The head of Iran’s Quds Force, Gen. Qasem Soleimani, has returned to Iran from his Iraq trip with harsh words for both the Islamic State (IS) militants that overran parts of Iraq and the United States and its coalition.
Soleimani’s trip to Iraq to advise Iraqi forces fighting IS was unusually public for a general who has issued very few statements and given even fewer interviews throughout his career. From early September all the way through last week, numerous pictures of the commander, who Western media organizations often call “shadowy,” posing with Iraqi forces and sometimes even smiling for the camera appeared on Twitter, Facebook and Iranian websites.
The sheer quantity of pictures of Soleimani in Iraq with various armed groups seemed a like an Iranian message to neighboring countries and the United States and its coalition that Iran had boots on the ground while they did not.
Soleimani’s return to Tehran to attend a memorial for an Islamic Revolutionary Guard Corps commander was treated with the same media hype as his Iraq trip. Pictures of Soleimani standing next to commander Mohammad Ali Jaffari and talking to reporters were published on Iranian websites and social media pages.
“Whether it is the actions of the Americans or the terrorist acts of [IS], it is condemned to failure because it is without truth,” Soleimani told reporters at the memorial. He attributed the victories of Iran to an “inner truth” and added, “Their strategy will not be victorious. And we saw what they did in Syria, but they did not get results.”
Soleimani also praised former deputy commander of the Revolutionary Guard’s ground forces, Nourali Shoushtari, as the “founder of ethics” who broke new ground on the battlefield. Shoushtari was killed in a suicide blast while meeting tribal leaders in the Sistan-Baluchistan province in October 2009.

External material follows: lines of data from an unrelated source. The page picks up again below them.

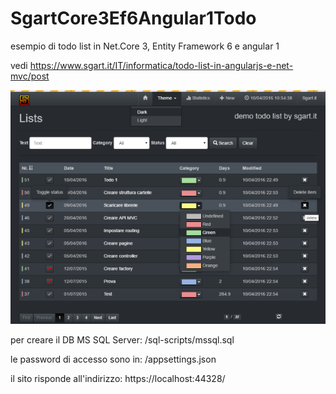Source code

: # SgartCore3Ef6Angular1Todo
esempio di todo list in Net.Core 3, Entity Framework 6 e angular 1


vedi https://www.sgart.it/IT/informatica/todo-list-in-angularjs-e-net-mvc/post

![anteprima](todo01.png)

per creare il DB MS SQL Server: /sql-scripts/mssql.sql

le password di accesso sono in: /appsettings.json


il sito risponde all'indirizzo: https://localhost:44328/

Even the Reformist media, which provided less coverage of military matters than conservative websites and newspapers, covered Soleimani's return.
In an article headlined, “All eyes are focused on this man,” Etemaad wrote about the enigma of Soleimani. He was described as “a man about whose particular services, very few knew until recently, when they suddenly became top news.” The article suggested that perhaps Soleimani “did not dislike” coming out from behind the curtains and in a way, viewed it as a kind of “media hegemony.”
In its article, “Qasem Soleimani is a daring commander,” Shargh Daily interviewed Kurdish commander Hiwa Rasoul Omar Latif. Latif said that the Kurdish Peshmerga and Iranian forces, particularly those led by Soleimani, have the ability to defeat IS. He called Soleimani a “daring commander” and said that those under his command “listen” to his orders. Latif talked of “a great deal of cooperation” between his own forces and Soleimani’s and said that “Soleimani and his friends” have been successful in Iraq.